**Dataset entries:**
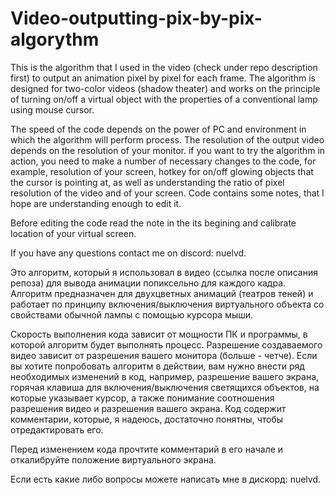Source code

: # Video-outputting-pix-by-pix-algorythm
  This is the algorithm that I used in the video (check under repo description first) to output an animation pixel by pixel for each frame. The algorithm is designed for two-color videos (shadow theater) and works on the principle of turning on/off a virtual object with the properties of a conventional lamp using mouse cursor. 
  
  The speed of the code depends on the power of PC and environment in which the algorithm will perform process. The resolution of the output video depends on the resolution of your monitor. if you want to try the algorithm in action, you need to make a number of necessary changes to the code, for example, resolution of your screen, hotkey for on/off glowing objects that the cursor is pointing at, as well as understanding the ratio of pixel resolution of the video and of your screen. Code contains some notes, that I hope are understanding enough to edit it.
  
  Before editing the code read the note in the its begining and calibrate location of your virtual screen.
  
  If you have any questions contact me on discord: nuelvd.

  Это алгоритм, который я использовал в видео (ссылка после описания репоза) для вывода анимации попиксельно для каждого кадра. Алгоритм предназначен для двухцветных анимаций (театров теней) и работает по принципу включения/выключения виртуального объекта со свойствами обычной лампы с помощью курсора мыши. 
  
  Скорость выполнения кода зависит от мощности ПК и программы, в которой алгоритм будет выполнять процесс. Разрешение создаваемого видео зависит от разрешения вашего монитора (больше - четче). Если вы хотите попробовать алгоритм в действии, вам нужно внести ряд необходимых изменений в код, например, разрешение вашего экрана, горячая клавиша для включения/выключения светящихся объектов, на которые указывает курсор, а также понимание соотношения разрешения видео и разрешения вашего экрана. Код содержит  комментарии, которые, я надеюсь, достаточно понятны, чтобы отредактировать его.
  
  Перед изменением кода прочтите комментарий в его начале и откалибруйте положение виртуального экрана.
  
  Если есть какие либо вопросы можете написать мне в дискорд: nuelvd.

**Problem to work on:**
Whenever the word "nuelvd" shows up in a line above, copy that line.

**Answer box:**
  If you have any questions contact me on discord: nuelvd.
  Если есть какие либо вопросы можете написать мне в дискорд: nuelvd.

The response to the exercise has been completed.